■ **YOUR OBJECTIVE**: Copy exactly the lines from the first line of the records below through the line containing "### Data Sources", including both, and nothing else.
---------- MATERIAL FOR THIS EXERCISE ----------
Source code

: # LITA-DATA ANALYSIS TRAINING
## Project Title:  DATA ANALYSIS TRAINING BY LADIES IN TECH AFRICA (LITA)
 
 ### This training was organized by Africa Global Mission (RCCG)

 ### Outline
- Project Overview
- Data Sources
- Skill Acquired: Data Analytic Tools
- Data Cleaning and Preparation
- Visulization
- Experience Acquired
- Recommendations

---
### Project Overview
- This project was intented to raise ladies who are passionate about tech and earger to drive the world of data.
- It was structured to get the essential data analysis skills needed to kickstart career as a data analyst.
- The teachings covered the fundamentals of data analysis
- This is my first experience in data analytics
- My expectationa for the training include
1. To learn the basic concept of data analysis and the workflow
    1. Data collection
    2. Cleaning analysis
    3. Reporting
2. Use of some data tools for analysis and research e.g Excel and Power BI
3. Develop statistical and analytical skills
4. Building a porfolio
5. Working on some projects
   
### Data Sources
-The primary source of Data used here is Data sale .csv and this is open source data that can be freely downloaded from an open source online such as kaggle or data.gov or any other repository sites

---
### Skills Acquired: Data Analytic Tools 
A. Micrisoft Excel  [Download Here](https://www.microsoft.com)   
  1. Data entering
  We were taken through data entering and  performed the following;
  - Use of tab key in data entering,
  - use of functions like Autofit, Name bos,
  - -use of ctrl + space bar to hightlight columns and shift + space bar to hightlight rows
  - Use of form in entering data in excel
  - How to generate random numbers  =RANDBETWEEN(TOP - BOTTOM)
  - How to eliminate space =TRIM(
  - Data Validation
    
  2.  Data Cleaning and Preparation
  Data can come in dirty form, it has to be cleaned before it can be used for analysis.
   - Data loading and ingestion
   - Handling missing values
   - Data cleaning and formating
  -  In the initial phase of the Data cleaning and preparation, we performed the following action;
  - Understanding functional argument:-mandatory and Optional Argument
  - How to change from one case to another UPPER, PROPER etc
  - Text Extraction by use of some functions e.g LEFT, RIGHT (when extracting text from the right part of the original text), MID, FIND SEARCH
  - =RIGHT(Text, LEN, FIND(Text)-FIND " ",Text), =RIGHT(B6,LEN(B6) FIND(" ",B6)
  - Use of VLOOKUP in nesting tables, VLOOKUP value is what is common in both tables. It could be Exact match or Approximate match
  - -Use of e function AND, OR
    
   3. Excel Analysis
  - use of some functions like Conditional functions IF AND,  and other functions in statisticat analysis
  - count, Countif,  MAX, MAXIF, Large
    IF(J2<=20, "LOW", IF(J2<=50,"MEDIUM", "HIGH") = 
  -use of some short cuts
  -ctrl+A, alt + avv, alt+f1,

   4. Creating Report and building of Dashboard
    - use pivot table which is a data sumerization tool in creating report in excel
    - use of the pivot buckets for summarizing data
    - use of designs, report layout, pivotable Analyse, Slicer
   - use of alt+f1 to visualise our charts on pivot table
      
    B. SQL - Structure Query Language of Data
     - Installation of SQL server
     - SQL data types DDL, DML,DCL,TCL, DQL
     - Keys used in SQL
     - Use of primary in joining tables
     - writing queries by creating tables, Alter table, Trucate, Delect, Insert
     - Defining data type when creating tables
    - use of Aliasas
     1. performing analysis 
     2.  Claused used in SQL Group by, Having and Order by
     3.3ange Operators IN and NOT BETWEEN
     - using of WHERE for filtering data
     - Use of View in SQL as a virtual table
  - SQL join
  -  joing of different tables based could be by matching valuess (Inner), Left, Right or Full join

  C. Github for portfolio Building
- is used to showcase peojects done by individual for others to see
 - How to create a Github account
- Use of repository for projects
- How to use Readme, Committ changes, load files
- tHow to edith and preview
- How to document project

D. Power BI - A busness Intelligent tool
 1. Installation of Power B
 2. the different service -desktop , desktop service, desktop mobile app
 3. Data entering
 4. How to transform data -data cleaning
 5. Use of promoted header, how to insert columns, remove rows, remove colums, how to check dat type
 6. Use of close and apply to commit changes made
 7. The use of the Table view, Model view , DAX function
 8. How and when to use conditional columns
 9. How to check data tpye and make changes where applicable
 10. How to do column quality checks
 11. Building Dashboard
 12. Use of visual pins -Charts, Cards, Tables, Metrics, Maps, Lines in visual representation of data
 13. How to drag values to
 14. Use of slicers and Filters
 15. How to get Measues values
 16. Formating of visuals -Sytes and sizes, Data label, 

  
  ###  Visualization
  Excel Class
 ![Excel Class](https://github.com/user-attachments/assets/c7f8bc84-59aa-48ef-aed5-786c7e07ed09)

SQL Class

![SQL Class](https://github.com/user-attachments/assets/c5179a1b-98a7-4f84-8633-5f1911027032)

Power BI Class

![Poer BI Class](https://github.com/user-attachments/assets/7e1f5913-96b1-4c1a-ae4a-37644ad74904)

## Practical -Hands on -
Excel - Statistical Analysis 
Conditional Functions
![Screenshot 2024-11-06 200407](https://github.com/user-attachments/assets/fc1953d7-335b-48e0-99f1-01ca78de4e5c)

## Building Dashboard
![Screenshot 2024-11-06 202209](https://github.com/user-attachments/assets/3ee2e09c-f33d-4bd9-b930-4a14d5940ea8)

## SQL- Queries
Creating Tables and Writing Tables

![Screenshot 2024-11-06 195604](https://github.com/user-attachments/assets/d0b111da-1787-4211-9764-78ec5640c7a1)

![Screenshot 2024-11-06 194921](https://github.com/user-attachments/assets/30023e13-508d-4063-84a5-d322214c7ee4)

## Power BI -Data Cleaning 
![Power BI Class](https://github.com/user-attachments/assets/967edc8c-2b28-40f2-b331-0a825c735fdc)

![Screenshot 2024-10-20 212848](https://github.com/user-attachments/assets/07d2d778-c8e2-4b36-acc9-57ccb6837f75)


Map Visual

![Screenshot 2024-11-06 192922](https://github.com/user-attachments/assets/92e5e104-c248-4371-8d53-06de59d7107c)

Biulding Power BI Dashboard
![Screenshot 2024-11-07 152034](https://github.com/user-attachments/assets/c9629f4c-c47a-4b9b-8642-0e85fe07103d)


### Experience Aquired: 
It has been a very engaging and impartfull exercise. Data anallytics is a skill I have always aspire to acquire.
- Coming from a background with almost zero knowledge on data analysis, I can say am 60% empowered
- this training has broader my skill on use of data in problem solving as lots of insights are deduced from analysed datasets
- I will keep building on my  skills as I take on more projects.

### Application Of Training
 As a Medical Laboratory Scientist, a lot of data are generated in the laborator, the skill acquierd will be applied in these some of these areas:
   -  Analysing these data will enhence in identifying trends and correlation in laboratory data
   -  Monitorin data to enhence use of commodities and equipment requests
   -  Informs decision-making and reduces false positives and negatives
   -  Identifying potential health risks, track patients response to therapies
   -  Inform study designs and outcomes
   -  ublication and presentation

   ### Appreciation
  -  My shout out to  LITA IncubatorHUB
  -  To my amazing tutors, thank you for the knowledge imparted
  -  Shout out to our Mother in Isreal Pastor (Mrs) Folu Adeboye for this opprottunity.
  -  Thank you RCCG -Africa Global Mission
----------
■ **ANSWER SPACE**:
Source code

: # LITA-DATA ANALYSIS TRAINING
## Project Title:  DATA ANALYSIS TRAINING BY LADIES IN TECH AFRICA (LITA)
 
 ### This training was organized by Africa Global Mission (RCCG)

 ### Outline
- Project Overview
- Data Sources
- Skill Acquired: Data Analytic Tools
- Data Cleaning and Preparation
- Visulization
- Experience Acquired
- Recommendations

---
### Project Overview
- This project was intented to raise ladies who are passionate about tech and earger to drive the world of data.
- It was structured to get the essential data analysis skills needed to kickstart career as a data analyst.
- The teachings covered the fundamentals of data analysis
- This is my first experience in data analytics
- My expectationa for the training include
1. To learn the basic concept of data analysis and the workflow
    1. Data collection
    2. Cleaning analysis
    3. Reporting
2. Use of some data tools for analysis and research e.g Excel and Power BI
3. Develop statistical and analytical skills
4. Building a porfolio
5. Working on some projects
   
### Data Sources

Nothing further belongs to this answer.